Various adsorption materials have been studied, including activated carbon [12], carbon nanotubes [13], biochar [14], and others [15]. Although biochar as a cheap carbon adsorbent has become a research focus, it remains crucial to develop high-performance carbon adsorbents with simple preparation and high purity for improving removal efficiency by refining their porous structure, carbon skeleton, and so on. Mesoporous carbon nanoparticles (MCNs) can impact the MCN–contaminant interaction, leading enhanced adsorption efficiency and removal efficiency given their fine pore structure, open structural framework, high surface areas, large pore volume, mechanical stability, and biocompatibility [16,17,18]. Recently, Fang and coworkers synthesized highly ordered body-centered cubic (Im³m) MCNs with line-type channels by a novel low-concentration hydrothermal route [19]. Liu et al. reported facile annular small mesoporous hydrothermal nanospheres with tunable sizes of 30 to 80 nm, ordered channels, and abundant functional glycosylation groups [20]. Yang and co-workers fabricated mesoporous carbon spheres using amphiphilic Pluronic F127 as the surfactant, 1,3,5-trimethyl benzene as the pore swelling and interface-adjusting agent, and dopamine as the carbon source [21]. The mesoporous carbon spheres were successfully synthesized with tunable pore sizes and versatile architectures, such as vesicles, walnut shapes, spheres with dendritic-like 3D radially aligned mesochannels, and isolated spherical mesopores. More importantly, the particle sizes of MCNs are smaller than 200 nm, which can provide short pathways for mass transport and minimize the viscous effects. However, using MCNs as adsorbents for the adsorption of bulky molecules has not yet been fully realized.

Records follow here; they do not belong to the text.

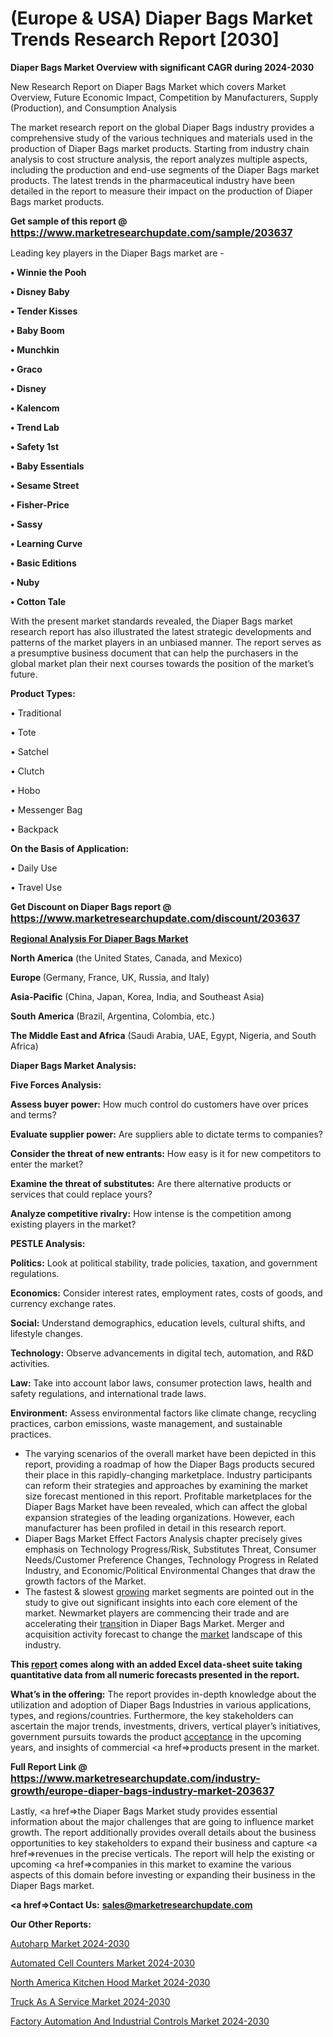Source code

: # (Europe & USA) Diaper Bags Market Trends Research Report [2030]

<strong>Diaper Bags Market Overview with significant CAGR during 2024-2030</strong>

New Research Report on Diaper Bags Market which covers Market Overview, Future Economic Impact, Competition by Manufacturers, Supply (Production), and Consumption Analysis

The market research report on the global Diaper Bags industry provides a comprehensive study of the various techniques and materials used in the production of Diaper Bags market products. Starting from industry chain analysis to cost structure analysis, the report analyzes multiple aspects, including the production and end-use segments of the Diaper Bags market products. The latest trends in the pharmaceutical industry have been detailed in the report to measure their impact on the production of Diaper Bags market products.

<strong>Get sample of this report @ <a href=https://www.marketresearchupdate.com/sample/203637><font size=3 color=#0000ff>https://www.marketresearchupdate.com/sample/203637</font></a></strong>

Leading key players in the Diaper Bags market are -

<strong>• Winnie the Pooh

• Disney Baby

• Tender Kisses

• Baby Boom

• Munchkin

• Graco

• Disney

• Kalencom

• Trend Lab

• Safety 1st

• Baby Essentials

• Sesame Street

• Fisher-Price

• Sassy

• Learning Curve

• Basic Editions

• Nuby

• Cotton Tale</strong>

With the present market standards revealed, the Diaper Bags market research report has also illustrated the latest strategic developments and patterns of the market players in an unbiased manner. The report serves as a presumptive business document that can help the purchasers in the global market plan their next courses towards the position of the market’s future.

<strong>Product Types:</strong>

• Traditional

• Tote

• Satchel

• Clutch

• Hobo

• Messenger Bag

• Backpack

<strong>On the Basis of Application:</strong>

• Daily Use

• Travel Use

<strong>Get Discount on Diaper Bags report @ <a href=https://www.marketresearchupdate.com/discount/203637><font size=3 color=#0000ff>https://www.marketresearchupdate.com/discount/203637</font></a></strong>

<strong><u><b>Regional Analysis For Diaper Bags Market</b></u></strong>

<strong><b>North America</b></strong> (the United States, Canada, and Mexico)

<strong><b>Europe </b></strong>(Germany, France, UK, Russia, and Italy)

<strong><b>Asia-Pacific</b></strong> (China, Japan, Korea, India, and Southeast Asia)

<strong><b>South America</b></strong> (Brazil, Argentina, Colombia, etc.)

<strong><b>The Middle East and Africa</b></strong> (Saudi Arabia, UAE, Egypt, Nigeria, and South Africa)

<strong>Diaper Bags Market Analysis:</strong>

<strong>Five Forces Analysis:</strong>

<strong>Assess buyer power:</strong> How much control do customers have over prices and terms?

<strong>Evaluate supplier power:</strong> Are suppliers able to dictate terms to companies?

<strong>Consider the threat of new entrants:</strong> How easy is it for new competitors to enter the market?

<strong>Examine the threat of substitutes:</strong> Are there alternative products or services that could replace yours?

<strong>Analyze competitive rivalry:</strong> How intense is the competition among existing players in the market?

<strong>PESTLE Analysis:</strong>

<strong>Politics:</strong> Look at political stability, trade policies, taxation, and government regulations.

<strong>Economics:</strong> Consider interest rates, employment rates, costs of goods, and currency exchange rates.

<strong>Social:</strong> Understand demographics, education levels, cultural shifts, and lifestyle changes.

<strong>Technology:</strong> Observe advancements in digital tech, automation, and R&D activities.

<strong>Law:</strong> Take into account labor laws, consumer protection laws, health and safety regulations, and international trade laws.

<strong>Environment:</strong> Assess environmental factors like climate change, recycling practices, carbon emissions, waste management, and sustainable practices.

<ul>
  <li>The varying scenarios of the overall market have been depicted in this report, providing a roadmap of how the Diaper Bags products secured their place in this rapidly-changing marketplace. Industry participants can reform their strategies and approaches by examining the market size forecast mentioned in this report. Profitable marketplaces for the Diaper Bags Market have been revealed, which can affect the global expansion strategies of the leading organizations. However, each manufacturer has been profiled in detail in this research report.</li>
  <li>Diaper Bags Market Effect Factors Analysis chapter precisely gives emphasis on Technology Progress/Risk, Substitutes Threat, Consumer Needs/Customer Preference Changes, Technology Progress in Related Industry, and Economic/Political Environmental Changes that draw the growth factors of the Market.</li>
  <li>The fastest &amp; slowest <a href=ASDF991299>growing</a> market segments are pointed out in the study to give out significant insights into each core element of the market. Newmarket players are commencing their trade and are accelerating their <a href=>trans</a>ition in Diaper Bags Market. Merger and acquisition activity forecast to change the <a href=>market</a> landscape of this industry.</li>
</ul>
<strong>This <a href=>report</a> comes along with an added Excel data-sheet suite taking quantitative data from all numeric forecasts presented in the report.</strong>

<strong>What’s in the offering:</strong> The report provides in-depth knowledge about the utilization and adoption of Diaper Bags Industries in various applications, types, and regions/countries. Furthermore, the key stakeholders can ascertain the major trends, investments, drivers, vertical player’s initiatives, government pursuits towards the product <a href=ASDF881288>acceptance</a> in the upcoming years, and insights of commercial <a href=>products</a> present in the market.

<strong>Full Report Link @ <a href=https://www.marketresearchupdate.com/industry-growth/europe-diaper-bags-industry-market-203637><font size=3 color=#0000ff>https://www.marketresearchupdate.com/industry-growth/europe-diaper-bags-industry-market-203637</font></a></strong>

Lastly, <a href=>the</a> Diaper Bags Market study provides essential information about the major challenges that are going to influence market growth. The report additionally provides overall details about the business opportunities to key stakeholders to expand their business and capture <a href=>revenues</a> in the precise verticals. The report will help the existing or upcoming <a href=>companies</a> in this market to examine the various aspects of this domain before investing or expanding their business in the Diaper Bags market.

<strong><a href=><strong>Contact Us:</strong></a></strong>
<strong>sales@marketresearchupdate.com</strong>

<strong>Our Other Reports:</strong>

<a href=https://www.linkedin.com/pulse/autoharp-market-pointing-capture-largest-growth>Autoharp Market 2024-2030</a>

<a href=https://www.linkedin.com/pulse/automated-cell-counters-market-size>Automated Cell Counters Market 2024-2030</a>

<a href=https://www.linkedin.com/pulse/north-america-kitchen-hood-market-2023-usd-explained>North America Kitchen Hood Market 2024-2030</a>

<a href=https://www.linkedin.com/pulse/truck-as-a-service-market-2023-top-industry-ajvxf/>Truck As A Service Market 2024-2030</a>

<a href=https://medium.com/@anup9pal/factory-automation-and-industrial-controls-market-upcoming-trends-segmented-by-type-application-bfe33068dee0>Factory Automation And Industrial Controls Market 2024-2030</a>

In this work, we synthesized MCNs for the removal of residual antibiotics from wastewater based on the application of F127 and phenolic resin to synthesize MCNs through the self-assembling approach and the hydrothermal method. The structure and properties of the synthetic MCNs were characterized by SEM, TEM, Raman spectroscopy, FTIR spectroscopy, XRD patterns, and SAXS. In addition, we systematically investigated adsorption parameters including absorption time, absorption capacity, removal efficiency, and recycle times.

2. Results and Discussion

2.1. Characterization of MCNs

The mesoporous carbons were synthesized via the surfactant self-assembling approach by using preformed phenolic resins as carbon sources and triblock copolymer F127 with a high EO/PO ratio as a structure-directing agent. The morphologies of the MCNs were investigated by SEM and TEM. As shown in Figure 1A, MCNs have regular morphology, particular annular pores on the particle surface, and obvious pores. The particle sizes of MCNs are about 50 nm. As can be observed from Figure 1B, TEM images of MCNs show annular mesoporous channels arranged orderly. MCNs have both line-type and annular channels. A single channel of the annular MCNs was measured as approximately 5.8 nm, and the unit is F127 rod. In addition, the results of EDS analysis in Figure 1C,D exhibit that MCNs consist of 90.48% carbon and 2.6% oxygen elements with little mineral constituents of Si and Cu, indicating their high purity. This can be attributed to their preparation mechanism. Phenolic resin and triblock copolymer F127 as the precursors merely contained carbon and oxygen, which is different from biochar that often retains metallic inorganic elements. The higher purity of MCNs indicate that they have more adsorption sites for interacting with residual antibiotics. Thus, MCNs could potentially have efficient adsorption properties for pollutants’ removal from water.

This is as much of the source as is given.